- EXERCISE INSTRUCTIONS: Every record shown below should be duplicated exactly.
───── PROVIDED ENTRIES ─────
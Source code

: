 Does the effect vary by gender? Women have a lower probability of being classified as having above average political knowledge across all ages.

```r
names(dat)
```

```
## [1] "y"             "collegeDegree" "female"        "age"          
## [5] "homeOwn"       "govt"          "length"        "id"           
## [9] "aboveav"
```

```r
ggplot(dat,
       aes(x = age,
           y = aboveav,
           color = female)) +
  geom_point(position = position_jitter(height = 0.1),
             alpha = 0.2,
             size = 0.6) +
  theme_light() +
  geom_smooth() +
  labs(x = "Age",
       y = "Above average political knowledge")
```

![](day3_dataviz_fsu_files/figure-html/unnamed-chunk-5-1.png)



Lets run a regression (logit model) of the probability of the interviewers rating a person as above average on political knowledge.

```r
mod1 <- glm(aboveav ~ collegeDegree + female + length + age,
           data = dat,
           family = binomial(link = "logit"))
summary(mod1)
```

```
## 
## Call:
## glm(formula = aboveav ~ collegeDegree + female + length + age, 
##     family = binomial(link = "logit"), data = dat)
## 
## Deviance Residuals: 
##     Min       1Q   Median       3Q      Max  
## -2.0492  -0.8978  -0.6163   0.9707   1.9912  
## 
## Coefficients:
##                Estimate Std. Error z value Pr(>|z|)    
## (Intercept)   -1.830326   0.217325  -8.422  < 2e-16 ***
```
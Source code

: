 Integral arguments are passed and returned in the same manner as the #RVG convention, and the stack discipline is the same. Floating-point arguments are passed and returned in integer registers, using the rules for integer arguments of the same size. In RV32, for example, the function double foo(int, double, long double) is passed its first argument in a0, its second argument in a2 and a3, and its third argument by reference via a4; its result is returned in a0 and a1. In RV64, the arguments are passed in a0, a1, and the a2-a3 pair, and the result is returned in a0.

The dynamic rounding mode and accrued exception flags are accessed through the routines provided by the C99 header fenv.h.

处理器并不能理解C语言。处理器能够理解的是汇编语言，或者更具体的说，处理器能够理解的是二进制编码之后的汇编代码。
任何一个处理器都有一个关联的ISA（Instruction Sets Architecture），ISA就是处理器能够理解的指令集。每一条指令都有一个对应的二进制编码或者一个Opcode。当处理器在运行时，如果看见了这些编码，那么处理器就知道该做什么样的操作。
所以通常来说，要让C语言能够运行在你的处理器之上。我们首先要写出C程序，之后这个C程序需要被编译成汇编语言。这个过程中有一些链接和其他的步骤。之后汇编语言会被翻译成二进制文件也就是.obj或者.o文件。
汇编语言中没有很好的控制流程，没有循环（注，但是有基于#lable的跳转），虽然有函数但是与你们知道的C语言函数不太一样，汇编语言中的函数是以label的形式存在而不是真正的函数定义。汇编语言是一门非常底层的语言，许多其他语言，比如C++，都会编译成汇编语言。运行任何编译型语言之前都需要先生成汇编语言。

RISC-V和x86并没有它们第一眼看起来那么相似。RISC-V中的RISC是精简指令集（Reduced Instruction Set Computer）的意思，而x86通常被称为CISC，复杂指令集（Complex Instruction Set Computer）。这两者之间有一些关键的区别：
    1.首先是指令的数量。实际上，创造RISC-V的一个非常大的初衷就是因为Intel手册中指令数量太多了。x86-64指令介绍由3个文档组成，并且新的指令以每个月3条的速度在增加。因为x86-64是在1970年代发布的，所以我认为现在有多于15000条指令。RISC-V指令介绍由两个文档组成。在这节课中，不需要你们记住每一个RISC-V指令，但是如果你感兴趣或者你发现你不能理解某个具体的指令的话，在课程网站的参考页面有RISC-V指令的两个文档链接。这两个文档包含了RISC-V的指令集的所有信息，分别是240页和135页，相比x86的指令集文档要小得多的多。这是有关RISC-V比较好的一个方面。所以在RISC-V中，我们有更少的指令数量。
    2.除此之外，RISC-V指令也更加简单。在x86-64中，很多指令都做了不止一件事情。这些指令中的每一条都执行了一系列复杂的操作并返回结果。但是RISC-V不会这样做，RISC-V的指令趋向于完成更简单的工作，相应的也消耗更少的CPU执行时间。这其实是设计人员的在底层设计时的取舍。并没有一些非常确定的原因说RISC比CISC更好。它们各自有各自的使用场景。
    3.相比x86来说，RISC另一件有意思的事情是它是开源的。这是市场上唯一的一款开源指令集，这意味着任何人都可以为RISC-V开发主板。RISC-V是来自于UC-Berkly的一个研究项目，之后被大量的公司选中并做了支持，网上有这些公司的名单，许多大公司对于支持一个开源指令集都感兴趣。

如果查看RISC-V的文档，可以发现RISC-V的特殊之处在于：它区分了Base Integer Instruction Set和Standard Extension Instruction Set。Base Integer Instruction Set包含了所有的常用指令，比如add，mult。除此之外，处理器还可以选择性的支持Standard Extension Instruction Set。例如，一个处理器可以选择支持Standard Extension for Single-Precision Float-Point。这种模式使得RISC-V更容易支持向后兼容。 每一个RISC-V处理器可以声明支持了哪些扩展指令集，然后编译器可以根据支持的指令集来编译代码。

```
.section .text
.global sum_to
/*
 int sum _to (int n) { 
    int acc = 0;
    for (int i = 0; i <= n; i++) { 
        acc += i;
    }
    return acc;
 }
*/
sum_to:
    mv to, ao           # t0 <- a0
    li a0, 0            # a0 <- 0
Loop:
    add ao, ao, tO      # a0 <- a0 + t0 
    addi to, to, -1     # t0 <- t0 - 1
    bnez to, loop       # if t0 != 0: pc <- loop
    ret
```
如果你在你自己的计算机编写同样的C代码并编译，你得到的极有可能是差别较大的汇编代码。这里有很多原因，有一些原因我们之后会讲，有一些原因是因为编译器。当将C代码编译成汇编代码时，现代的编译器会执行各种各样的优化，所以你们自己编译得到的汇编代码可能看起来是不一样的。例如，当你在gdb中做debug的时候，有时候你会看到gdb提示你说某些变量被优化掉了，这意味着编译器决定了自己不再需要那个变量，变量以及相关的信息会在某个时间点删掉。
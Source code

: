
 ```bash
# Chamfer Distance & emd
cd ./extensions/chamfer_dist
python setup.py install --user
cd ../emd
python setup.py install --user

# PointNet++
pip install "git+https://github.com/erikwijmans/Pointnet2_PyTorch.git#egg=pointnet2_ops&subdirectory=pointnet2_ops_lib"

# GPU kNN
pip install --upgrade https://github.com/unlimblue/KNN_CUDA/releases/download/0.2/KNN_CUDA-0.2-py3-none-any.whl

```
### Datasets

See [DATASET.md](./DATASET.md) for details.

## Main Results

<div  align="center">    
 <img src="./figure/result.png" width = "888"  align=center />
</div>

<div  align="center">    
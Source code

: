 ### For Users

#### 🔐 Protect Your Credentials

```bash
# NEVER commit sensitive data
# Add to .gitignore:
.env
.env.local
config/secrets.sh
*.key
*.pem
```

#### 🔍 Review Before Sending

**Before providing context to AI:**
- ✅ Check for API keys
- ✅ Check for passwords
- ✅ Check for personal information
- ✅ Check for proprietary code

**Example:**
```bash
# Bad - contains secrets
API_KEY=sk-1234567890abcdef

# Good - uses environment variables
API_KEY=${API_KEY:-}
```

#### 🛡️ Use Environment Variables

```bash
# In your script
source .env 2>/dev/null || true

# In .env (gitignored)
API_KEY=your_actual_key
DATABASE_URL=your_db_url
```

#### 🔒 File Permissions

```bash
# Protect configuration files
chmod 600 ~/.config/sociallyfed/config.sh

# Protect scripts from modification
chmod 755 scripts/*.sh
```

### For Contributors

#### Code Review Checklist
─────
- ANSWER SPACE:
Source code

: Does the effect vary by gender? Women have a lower probability of being classified as having above average political knowledge across all ages.

```r
names(dat)
```

```
## [1] "y"             "collegeDegree" "female"        "age"          
## [5] "homeOwn"       "govt"          "length"        "id"           
## [9] "aboveav"
```

```r
ggplot(dat,
       aes(x = age,
           y = aboveav,
           color = female)) +
  geom_point(position = position_jitter(height = 0.1),
             alpha = 0.2,
             size = 0.6) +
  theme_light() +
  geom_smooth() +
  labs(x = "Age",
       y = "Above average political knowledge")
```

![](day3_dataviz_fsu_files/figure-html/unnamed-chunk-5-1.png)



Lets run a regression (logit model) of the probability of the interviewers rating a person as above average on political knowledge.

```r
mod1 <- glm(aboveav ~ collegeDegree + female + length + age,
           data = dat,
           family = binomial(link = "logit"))
summary(mod1)
```

```
## 
## Call:
## glm(formula = aboveav ~ collegeDegree + female + length + age, 
##     family = binomial(link = "logit"), data = dat)
## 
## Deviance Residuals: 
##     Min       1Q   Median       3Q      Max  
## -2.0492  -0.8978  -0.6163   0.9707   1.9912  
## 
## Coefficients:
##                Estimate Std. Error z value Pr(>|z|)    
## (Intercept)   -1.830326   0.217325  -8.422  < 2e-16 ***
```
Source code

: Integral arguments are passed and returned in the same manner as the #RVG convention, and the stack discipline is the same. Floating-point arguments are passed and returned in integer registers, using the rules for integer arguments of the same size. In RV32, for example, the function double foo(int, double, long double) is passed its first argument in a0, its second argument in a2 and a3, and its third argument by reference via a4; its result is returned in a0 and a1. In RV64, the arguments are passed in a0, a1, and the a2-a3 pair, and the result is returned in a0.

The dynamic rounding mode and accrued exception flags are accessed through the routines provided by the C99 header fenv.h.

处理器并不能理解C语言。处理器能够理解的是汇编语言，或者更具体的说，处理器能够理解的是二进制编码之后的汇编代码。
任何一个处理器都有一个关联的ISA（Instruction Sets Architecture），ISA就是处理器能够理解的指令集。每一条指令都有一个对应的二进制编码或者一个Opcode。当处理器在运行时，如果看见了这些编码，那么处理器就知道该做什么样的操作。
所以通常来说，要让C语言能够运行在你的处理器之上。我们首先要写出C程序，之后这个C程序需要被编译成汇编语言。这个过程中有一些链接和其他的步骤。之后汇编语言会被翻译成二进制文件也就是.obj或者.o文件。
汇编语言中没有很好的控制流程，没有循环（注，但是有基于#lable的跳转），虽然有函数但是与你们知道的C语言函数不太一样，汇编语言中的函数是以label的形式存在而不是真正的函数定义。汇编语言是一门非常底层的语言，许多其他语言，比如C++，都会编译成汇编语言。运行任何编译型语言之前都需要先生成汇编语言。

RISC-V和x86并没有它们第一眼看起来那么相似。RISC-V中的RISC是精简指令集（Reduced Instruction Set Computer）的意思，而x86通常被称为CISC，复杂指令集（Complex Instruction Set Computer）。这两者之间有一些关键的区别：
    1.首先是指令的数量。实际上，创造RISC-V的一个非常大的初衷就是因为Intel手册中指令数量太多了。x86-64指令介绍由3个文档组成，并且新的指令以每个月3条的速度在增加。因为x86-64是在1970年代发布的，所以我认为现在有多于15000条指令。RISC-V指令介绍由两个文档组成。在这节课中，不需要你们记住每一个RISC-V指令，但是如果你感兴趣或者你发现你不能理解某个具体的指令的话，在课程网站的参考页面有RISC-V指令的两个文档链接。这两个文档包含了RISC-V的指令集的所有信息，分别是240页和135页，相比x86的指令集文档要小得多的多。这是有关RISC-V比较好的一个方面。所以在RISC-V中，我们有更少的指令数量。
    2.除此之外，RISC-V指令也更加简单。在x86-64中，很多指令都做了不止一件事情。这些指令中的每一条都执行了一系列复杂的操作并返回结果。但是RISC-V不会这样做，RISC-V的指令趋向于完成更简单的工作，相应的也消耗更少的CPU执行时间。这其实是设计人员的在底层设计时的取舍。并没有一些非常确定的原因说RISC比CISC更好。它们各自有各自的使用场景。
    3.相比x86来说，RISC另一件有意思的事情是它是开源的。这是市场上唯一的一款开源指令集，这意味着任何人都可以为RISC-V开发主板。RISC-V是来自于UC-Berkly的一个研究项目，之后被大量的公司选中并做了支持，网上有这些公司的名单，许多大公司对于支持一个开源指令集都感兴趣。

如果查看RISC-V的文档，可以发现RISC-V的特殊之处在于：它区分了Base Integer Instruction Set和Standard Extension Instruction Set。Base Integer Instruction Set包含了所有的常用指令，比如add，mult。除此之外，处理器还可以选择性的支持Standard Extension Instruction Set。例如，一个处理器可以选择支持Standard Extension for Single-Precision Float-Point。这种模式使得RISC-V更容易支持向后兼容。 每一个RISC-V处理器可以声明支持了哪些扩展指令集，然后编译器可以根据支持的指令集来编译代码。

```
.section .text
.global sum_to
/*
 int sum _to (int n) { 
    int acc = 0;
    for (int i = 0; i <= n; i++) { 
        acc += i;
    }
    return acc;
 }
*/
sum_to:
    mv to, ao           # t0 <- a0
    li a0, 0            # a0 <- 0
Loop:
    add ao, ao, tO      # a0 <- a0 + t0 
    addi to, to, -1     # t0 <- t0 - 1
    bnez to, loop       # if t0 != 0: pc <- loop
    ret
```
如果你在你自己的计算机编写同样的C代码并编译，你得到的极有可能是差别较大的汇编代码。这里有很多原因，有一些原因我们之后会讲，有一些原因是因为编译器。当将C代码编译成汇编代码时，现代的编译器会执行各种各样的优化，所以你们自己编译得到的汇编代码可能看起来是不一样的。例如，当你在gdb中做debug的时候，有时候你会看到gdb提示你说某些变量被优化掉了，这意味着编译器决定了自己不再需要那个变量，变量以及相关的信息会在某个时间点删掉。
Source code

:
 ```bash
# Chamfer Distance & emd
cd ./extensions/chamfer_dist
python setup.py install --user
cd ../emd
python setup.py install --user

# PointNet++
pip install "git+https://github.com/erikwijmans/Pointnet2_PyTorch.git#egg=pointnet2_ops&subdirectory=pointnet2_ops_lib"

# GPU kNN
pip install --upgrade https://github.com/unlimblue/KNN_CUDA/releases/download/0.2/KNN_CUDA-0.2-py3-none-any.whl

```
### Datasets

See [DATASET.md](./DATASET.md) for details.

## Main Results

<div  align="center">    
 <img src="./figure/result.png" width = "888"  align=center />
</div>

<div  align="center">    
Source code

: ### For Users

#### 🔐 Protect Your Credentials

```bash
# NEVER commit sensitive data
# Add to .gitignore:
.env
.env.local
config/secrets.sh
*.key
*.pem
```

#### 🔍 Review Before Sending

**Before providing context to AI:**
- ✅ Check for API keys
- ✅ Check for passwords
- ✅ Check for personal information
- ✅ Check for proprietary code

**Example:**
```bash
# Bad - contains secrets
API_KEY=sk-1234567890abcdef

# Good - uses environment variables
API_KEY=${API_KEY:-}
```

#### 🛡️ Use Environment Variables

```bash
# In your script
source .env 2>/dev/null || true

# In .env (gitignored)
API_KEY=your_actual_key
DATABASE_URL=your_db_url
```

#### 🔒 File Permissions

```bash
# Protect configuration files
chmod 600 ~/.config/sociallyfed/config.sh

# Protect scripts from modification
chmod 755 scripts/*.sh
```

### For Contributors

#### Code Review Checklist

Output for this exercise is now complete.